[Data extracts — start]

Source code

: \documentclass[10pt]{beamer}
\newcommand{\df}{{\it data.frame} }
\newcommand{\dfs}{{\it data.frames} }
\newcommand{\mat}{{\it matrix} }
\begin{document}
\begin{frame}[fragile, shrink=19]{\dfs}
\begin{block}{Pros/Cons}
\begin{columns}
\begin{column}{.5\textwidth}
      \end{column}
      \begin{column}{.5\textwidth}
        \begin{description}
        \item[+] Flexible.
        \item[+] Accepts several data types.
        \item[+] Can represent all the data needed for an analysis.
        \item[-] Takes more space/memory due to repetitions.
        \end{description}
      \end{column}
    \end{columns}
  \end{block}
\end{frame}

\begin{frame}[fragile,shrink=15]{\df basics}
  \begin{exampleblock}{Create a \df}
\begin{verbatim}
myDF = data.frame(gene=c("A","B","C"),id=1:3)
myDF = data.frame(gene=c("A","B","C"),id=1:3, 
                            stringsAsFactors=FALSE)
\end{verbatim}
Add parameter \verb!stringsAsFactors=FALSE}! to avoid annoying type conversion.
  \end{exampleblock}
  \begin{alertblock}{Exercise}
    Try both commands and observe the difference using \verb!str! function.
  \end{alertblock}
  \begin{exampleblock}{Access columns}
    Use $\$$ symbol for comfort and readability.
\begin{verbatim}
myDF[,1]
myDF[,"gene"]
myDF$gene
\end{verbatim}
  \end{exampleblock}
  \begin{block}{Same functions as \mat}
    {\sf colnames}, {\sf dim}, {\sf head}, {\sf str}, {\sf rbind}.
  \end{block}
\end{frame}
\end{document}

[Data extracts — finish]
[Data extracts — start]

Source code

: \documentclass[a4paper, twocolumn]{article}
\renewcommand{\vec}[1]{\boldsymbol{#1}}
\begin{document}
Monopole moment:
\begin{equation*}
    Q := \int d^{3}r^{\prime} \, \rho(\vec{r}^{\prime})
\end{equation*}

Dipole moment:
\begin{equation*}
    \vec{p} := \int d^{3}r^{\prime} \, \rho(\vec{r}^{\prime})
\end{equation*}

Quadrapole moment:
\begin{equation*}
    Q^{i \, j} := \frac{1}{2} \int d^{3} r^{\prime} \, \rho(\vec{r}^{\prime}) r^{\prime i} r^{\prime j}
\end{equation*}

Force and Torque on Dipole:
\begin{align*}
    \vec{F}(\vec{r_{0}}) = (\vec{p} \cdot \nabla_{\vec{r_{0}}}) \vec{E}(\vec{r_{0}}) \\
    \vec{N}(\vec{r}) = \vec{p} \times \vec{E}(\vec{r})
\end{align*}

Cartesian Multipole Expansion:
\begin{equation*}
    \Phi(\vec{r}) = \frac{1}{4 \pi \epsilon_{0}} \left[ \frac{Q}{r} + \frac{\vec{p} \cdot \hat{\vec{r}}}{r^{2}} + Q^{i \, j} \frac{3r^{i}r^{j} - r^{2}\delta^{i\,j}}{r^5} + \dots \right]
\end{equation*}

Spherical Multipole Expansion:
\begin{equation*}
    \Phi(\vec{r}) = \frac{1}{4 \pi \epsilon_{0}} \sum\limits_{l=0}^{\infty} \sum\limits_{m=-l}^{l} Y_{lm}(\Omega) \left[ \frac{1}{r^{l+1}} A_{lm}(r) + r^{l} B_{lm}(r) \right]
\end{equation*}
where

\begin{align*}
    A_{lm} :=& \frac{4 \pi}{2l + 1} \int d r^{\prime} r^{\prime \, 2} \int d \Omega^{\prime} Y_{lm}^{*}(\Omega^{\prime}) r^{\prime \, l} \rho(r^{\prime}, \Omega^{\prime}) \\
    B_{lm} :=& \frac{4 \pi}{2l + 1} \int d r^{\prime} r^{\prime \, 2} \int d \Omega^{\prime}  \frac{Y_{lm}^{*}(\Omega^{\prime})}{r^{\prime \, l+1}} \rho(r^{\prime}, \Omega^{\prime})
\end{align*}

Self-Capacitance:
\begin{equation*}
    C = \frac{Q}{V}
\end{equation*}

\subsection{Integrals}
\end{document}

[Data extracts — finish]
[Data extracts — start]

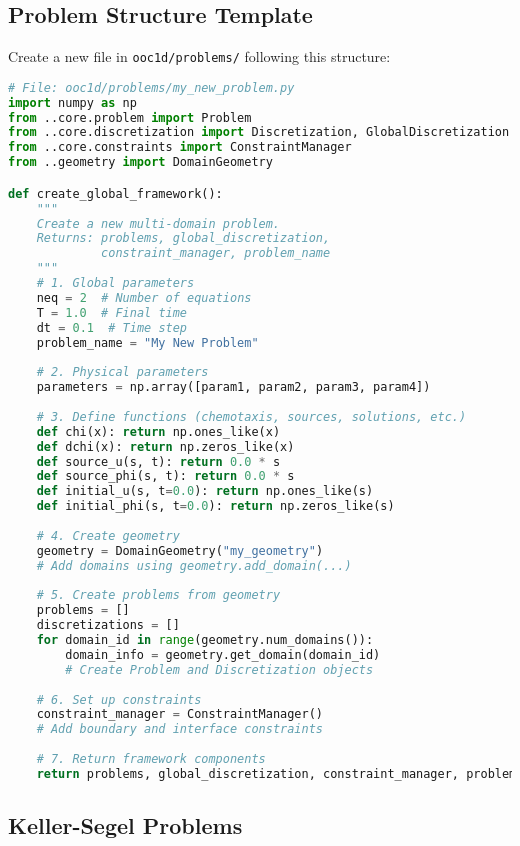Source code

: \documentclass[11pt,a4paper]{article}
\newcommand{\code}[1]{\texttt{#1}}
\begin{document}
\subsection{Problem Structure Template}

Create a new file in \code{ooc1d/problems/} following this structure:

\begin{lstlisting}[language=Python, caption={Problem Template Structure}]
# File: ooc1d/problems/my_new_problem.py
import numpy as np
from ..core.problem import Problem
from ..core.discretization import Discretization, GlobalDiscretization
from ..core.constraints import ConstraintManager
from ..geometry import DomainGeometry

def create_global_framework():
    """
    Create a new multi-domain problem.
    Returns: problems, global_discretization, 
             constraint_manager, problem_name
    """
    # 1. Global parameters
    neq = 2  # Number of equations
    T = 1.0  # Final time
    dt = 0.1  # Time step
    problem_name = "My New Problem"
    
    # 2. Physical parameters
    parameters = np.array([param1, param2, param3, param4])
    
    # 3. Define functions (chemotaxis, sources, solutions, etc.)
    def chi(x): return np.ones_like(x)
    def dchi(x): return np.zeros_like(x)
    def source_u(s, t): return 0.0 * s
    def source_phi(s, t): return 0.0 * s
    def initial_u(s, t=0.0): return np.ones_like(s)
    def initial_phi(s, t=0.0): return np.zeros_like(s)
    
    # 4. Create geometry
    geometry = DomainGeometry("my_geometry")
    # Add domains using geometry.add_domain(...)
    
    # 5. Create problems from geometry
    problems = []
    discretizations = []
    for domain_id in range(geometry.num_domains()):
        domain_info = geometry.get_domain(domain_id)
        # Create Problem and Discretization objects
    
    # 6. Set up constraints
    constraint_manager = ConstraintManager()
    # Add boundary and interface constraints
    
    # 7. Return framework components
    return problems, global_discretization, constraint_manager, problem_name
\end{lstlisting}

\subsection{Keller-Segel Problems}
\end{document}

[Data extracts — finish]

» Work task
Your job is to copy out every line from the records above that has the word "using".

» Solution to this problem
    Try both commands and observe the difference using \verb!str! function.
    # Add domains using geometry.add_domain(...)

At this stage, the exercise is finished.